(Saved entries)
"""

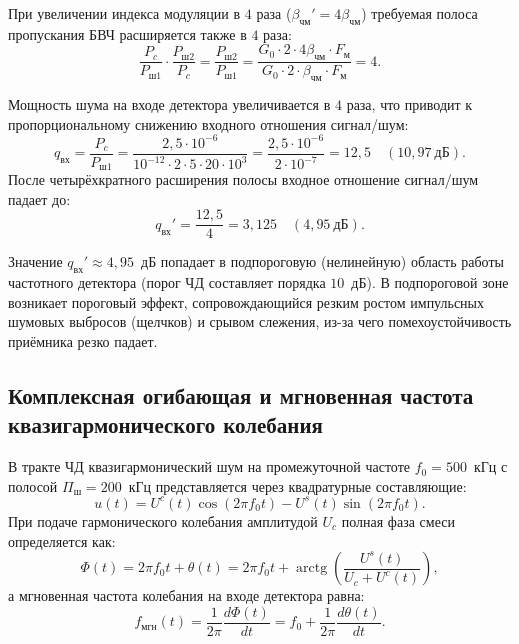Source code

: При увеличении индекса модуляции в $4$ раза ($\beta_{\text{чм}}' = 4 \beta_{\text{чм}}$) требуемая полоса пропускания БВЧ расширяется также в $4$ раза:
\begin{equation}
    \frac{P_{c}}{P_{\text{ш}1}} \cdot \frac{P_{\text{ш}2}}{P_c} = \frac{P_{\text{ш}2}}{P_{\text{ш}1}} = \frac{G_0 \cdot 2 \cdot 4\beta_{\text{чм}} \cdot F_{\text{м}}}{G_0 \cdot 2 \cdot \beta_{\text{чм}} \cdot F_{\text{м}}} = 4.
\end{equation}

Мощность шума на входе детектора увеличивается в $4$ раза, что приводит к пропорциональному снижению входного отношения сигнал/шум:
\begin{equation}
    q_{\text{вх}} = \frac{P_c}{P_{\text{ш}1}} = \frac{2{,}5 \cdot 10^{-6}}{10^{-12} \cdot 2 \cdot 5 \cdot 20 \cdot 10^3} = \frac{2{,}5 \cdot 10^{-6}}{2 \cdot 10^{-7}} = 12{,}5 \quad (10{,}97~\text{дБ}).
\end{equation}
После четырёхкратного расширения полосы входное отношение сигнал/шум падает до:
\begin{equation}
    q_{\text{вх}}' = \frac{12{,}5}{4} = 3{,}125 \quad (4{,}95~\text{дБ}).
\end{equation}

Значение $q_{\text{вх}}' \approx 4{,}95$~дБ попадает в подпороговую (нелинейную) область работы частотного детектора (порог ЧД составляет порядка $10$~дБ). В подпороговой зоне возникает пороговый эффект, сопровождающийся резким ростом импульсных шумовых выбросов (щелчков) и срывом слежения, из-за чего помехоустойчивость приёмника резко падает.

\subsection{Комплексная огибающая и мгновенная частота квазигармонического колебания}

В тракте ЧД квазигармонический шум на промежуточной частоте $f_0 = 500$~кГц с полосой $\Pi_{\text{ш}} = 200$~кГц представляется через квадратурные составляющие:
\begin{equation}
    u(t) = U^c(t)\cos(2\pi f_0 t) - U^s(t)\sin(2\pi f_0 t).
\end{equation}
При подаче гармонического колебания амплитудой $U_c$ полная фаза смеси определяется как:
\begin{equation}
    \Phi(t) = 2\pi f_0 t + \theta(t) = 2\pi f_0 t + \operatorname{arctg}\left(\frac{U^s(t)}{U_c + U^c(t)}\right),
\end{equation}
а мгновенная частота колебания на входе детектора равна:
\begin{equation}
    f_{\text{мгн}}(t) = \frac{1}{2\pi}\frac{d\Phi(t)}{dt} = f_0 + \frac{1}{2\pi}\frac{d\theta(t)}{dt}.
\end{equation}


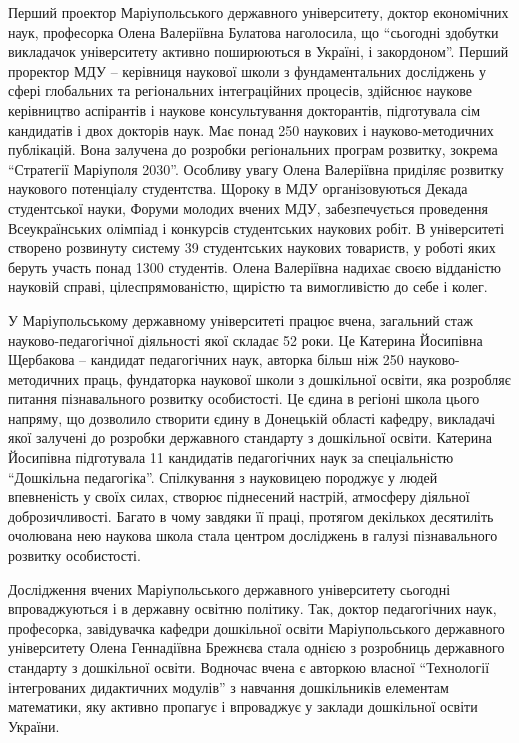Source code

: 
Перший проектор Маріупольського державного університету, доктор економічних
наук, професорка Олена Валеріївна Булатова наголосила, що \enquote{сьогодні здобутки
викладачок університету активно поширюються в Україні, і закордоном}. Перший
проректор МДУ – керівниця наукової школи з фундаментальних досліджень у сфері
глобальних та регіональних інтеграційних процесів, здійснює наукове керівництво
аспірантів і наукове консультування докторантів, підготувала сім кандидатів і
двох докторів наук. Має понад 250 наукових і науково-методичних публікацій.
Вона залучена до розробки регіональних програм розвитку, зокрема \enquote{Стратегії
Маріуполя 2030}. Особливу увагу Олена Валеріївна приділяє розвитку наукового
потенціалу студентства. Щороку в МДУ організовуються Декада студентської науки,
Форуми молодих вчених МДУ, забезпечується проведення Всеукраїнських олімпіад і
конкурсів студентських наукових робіт. В університеті створено розвинуту
систему 39 студентських наукових товариств, у роботі яких беруть участь понад
1300 студентів. Олена Валеріївна надихає своєю відданістю науковій справі,
цілеспрямованістю, щирістю та вимогливістю до себе і колег.


У Маріупольському державному університеті працює вчена, загальний стаж
науково-педагогічної діяльності якої складає 52 роки. Це Катерина Йосипівна
Щербакова – кандидат педагогічних наук, авторка більш ніж 250
науково-методичних праць, фундаторка наукової школи з дошкільної освіти, яка
розробляє питання пізнавального розвитку особистості. Це єдина в регіоні школа
цього напряму, що дозволило створити єдину в Донецькій області кафедру,
викладачі якої залучені до розробки державного стандарту з дошкільної освіти.
Катерина Йосипівна підготувала 11 кандидатів педагогічних наук за спеціальністю
\enquote{Дошкільна педагогіка}. Спілкування з науковицею породжує у людей
впевненість у своїх силах, створює піднесений настрій, атмосферу діяльної
доброзичливості. Багато в чому завдяки її праці, протягом декількох десятиліть
очолювана нею наукова школа стала центром досліджень в галузі пізнавального
розвитку особистості.


Дослідження вчених Маріупольського державного університету сьогодні
впроваджуються і в державну освітню політику. Так, доктор педагогічних наук,
професорка, завідувачка кафедри дошкільної освіти Маріупольського державного
університету Олена Геннадіївна Брежнєва стала однією з розробниць державного
стандарту з дошкільної освіти. Водночас вчена є авторкою власної
\enquote{Технології інтегрованих дидактичних модулів} з навчання дошкільників
елементам математики, яку активно пропагує і впроваджує у заклади  дошкільної
освіти України.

"""

Each line above, from the one that contains "університету Олена Геннадіївна" to the last line of the records, should be repeated exactly. Leave out all others.

університету Олена Геннадіївна Брежнєва стала однією з розробниць державного
стандарту з дошкільної освіти. Водночас вчена є авторкою власної
\enquote{Технології інтегрованих дидактичних модулів} з навчання дошкільників
елементам математики, яку активно пропагує і впроваджує у заклади  дошкільної
освіти України.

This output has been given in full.